Exercise -
Find the lines below that contain the string "Zone", count them, and give only the number.
+++ Entries supplied +++
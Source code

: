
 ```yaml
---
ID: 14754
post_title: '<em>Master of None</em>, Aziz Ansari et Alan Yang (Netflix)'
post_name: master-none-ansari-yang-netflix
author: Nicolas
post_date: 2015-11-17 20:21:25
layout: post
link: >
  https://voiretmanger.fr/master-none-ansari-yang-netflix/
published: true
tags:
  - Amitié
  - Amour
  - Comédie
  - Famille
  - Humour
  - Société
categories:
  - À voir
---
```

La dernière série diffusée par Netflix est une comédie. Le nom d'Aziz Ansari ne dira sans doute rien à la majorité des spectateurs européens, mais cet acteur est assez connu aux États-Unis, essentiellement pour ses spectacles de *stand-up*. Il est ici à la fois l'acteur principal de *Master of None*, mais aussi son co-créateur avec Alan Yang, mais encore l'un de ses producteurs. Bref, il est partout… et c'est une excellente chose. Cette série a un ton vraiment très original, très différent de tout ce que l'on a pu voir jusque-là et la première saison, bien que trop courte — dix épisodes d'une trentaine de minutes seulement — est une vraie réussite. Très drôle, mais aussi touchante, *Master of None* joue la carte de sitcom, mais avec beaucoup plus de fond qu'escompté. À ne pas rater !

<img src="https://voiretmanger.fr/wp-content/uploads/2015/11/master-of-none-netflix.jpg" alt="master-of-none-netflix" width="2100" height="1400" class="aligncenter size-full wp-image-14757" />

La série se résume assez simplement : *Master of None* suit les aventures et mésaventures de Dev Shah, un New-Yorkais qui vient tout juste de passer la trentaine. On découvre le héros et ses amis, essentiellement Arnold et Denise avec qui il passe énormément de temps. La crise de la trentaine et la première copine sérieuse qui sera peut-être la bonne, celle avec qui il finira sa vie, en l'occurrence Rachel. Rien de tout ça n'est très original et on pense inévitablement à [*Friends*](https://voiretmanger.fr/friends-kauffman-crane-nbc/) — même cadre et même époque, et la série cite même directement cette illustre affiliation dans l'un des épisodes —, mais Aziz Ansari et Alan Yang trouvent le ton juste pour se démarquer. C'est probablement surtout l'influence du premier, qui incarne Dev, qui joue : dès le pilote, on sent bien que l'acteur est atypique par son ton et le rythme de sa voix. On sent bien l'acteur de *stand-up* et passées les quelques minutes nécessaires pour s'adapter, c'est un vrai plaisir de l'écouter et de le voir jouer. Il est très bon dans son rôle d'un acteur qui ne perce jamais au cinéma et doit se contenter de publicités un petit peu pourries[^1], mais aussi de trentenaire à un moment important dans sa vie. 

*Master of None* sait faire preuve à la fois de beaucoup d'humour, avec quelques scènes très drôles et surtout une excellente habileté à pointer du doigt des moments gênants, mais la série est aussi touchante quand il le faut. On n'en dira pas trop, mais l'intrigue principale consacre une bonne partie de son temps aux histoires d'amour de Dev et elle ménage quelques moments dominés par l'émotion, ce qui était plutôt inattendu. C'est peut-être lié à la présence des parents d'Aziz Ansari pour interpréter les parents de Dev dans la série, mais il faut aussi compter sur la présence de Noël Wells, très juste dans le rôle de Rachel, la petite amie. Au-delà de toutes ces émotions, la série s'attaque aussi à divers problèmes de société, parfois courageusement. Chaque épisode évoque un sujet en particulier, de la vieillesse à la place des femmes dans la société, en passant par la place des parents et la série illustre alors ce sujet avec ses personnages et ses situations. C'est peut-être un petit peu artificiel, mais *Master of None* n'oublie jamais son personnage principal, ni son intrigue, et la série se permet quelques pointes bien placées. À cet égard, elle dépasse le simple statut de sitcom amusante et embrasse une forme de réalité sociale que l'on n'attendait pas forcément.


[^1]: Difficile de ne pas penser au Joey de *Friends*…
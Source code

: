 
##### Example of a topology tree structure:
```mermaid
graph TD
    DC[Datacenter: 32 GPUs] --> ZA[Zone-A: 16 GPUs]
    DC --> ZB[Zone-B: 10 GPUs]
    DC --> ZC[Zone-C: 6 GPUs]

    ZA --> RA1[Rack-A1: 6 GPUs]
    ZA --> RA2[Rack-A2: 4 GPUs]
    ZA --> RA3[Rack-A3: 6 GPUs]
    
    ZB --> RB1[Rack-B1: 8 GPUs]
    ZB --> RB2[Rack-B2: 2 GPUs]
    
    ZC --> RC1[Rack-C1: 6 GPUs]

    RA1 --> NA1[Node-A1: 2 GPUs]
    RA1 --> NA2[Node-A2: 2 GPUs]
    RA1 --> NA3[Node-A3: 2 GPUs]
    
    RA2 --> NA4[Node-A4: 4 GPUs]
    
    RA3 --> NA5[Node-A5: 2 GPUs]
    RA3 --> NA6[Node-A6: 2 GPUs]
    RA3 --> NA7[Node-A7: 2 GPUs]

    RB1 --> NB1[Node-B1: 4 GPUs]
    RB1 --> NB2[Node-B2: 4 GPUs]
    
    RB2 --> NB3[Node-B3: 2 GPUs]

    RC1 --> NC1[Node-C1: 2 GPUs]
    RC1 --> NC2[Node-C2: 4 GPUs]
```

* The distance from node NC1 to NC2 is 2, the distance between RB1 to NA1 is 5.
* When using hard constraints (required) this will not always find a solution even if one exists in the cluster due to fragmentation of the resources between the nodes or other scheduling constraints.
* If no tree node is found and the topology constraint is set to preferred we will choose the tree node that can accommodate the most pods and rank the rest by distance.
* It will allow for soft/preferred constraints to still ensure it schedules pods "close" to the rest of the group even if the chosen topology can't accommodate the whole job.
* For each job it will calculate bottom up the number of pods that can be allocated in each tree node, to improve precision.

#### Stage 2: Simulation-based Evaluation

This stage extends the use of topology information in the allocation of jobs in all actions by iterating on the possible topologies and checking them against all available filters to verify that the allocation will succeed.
+++
Expected output -
3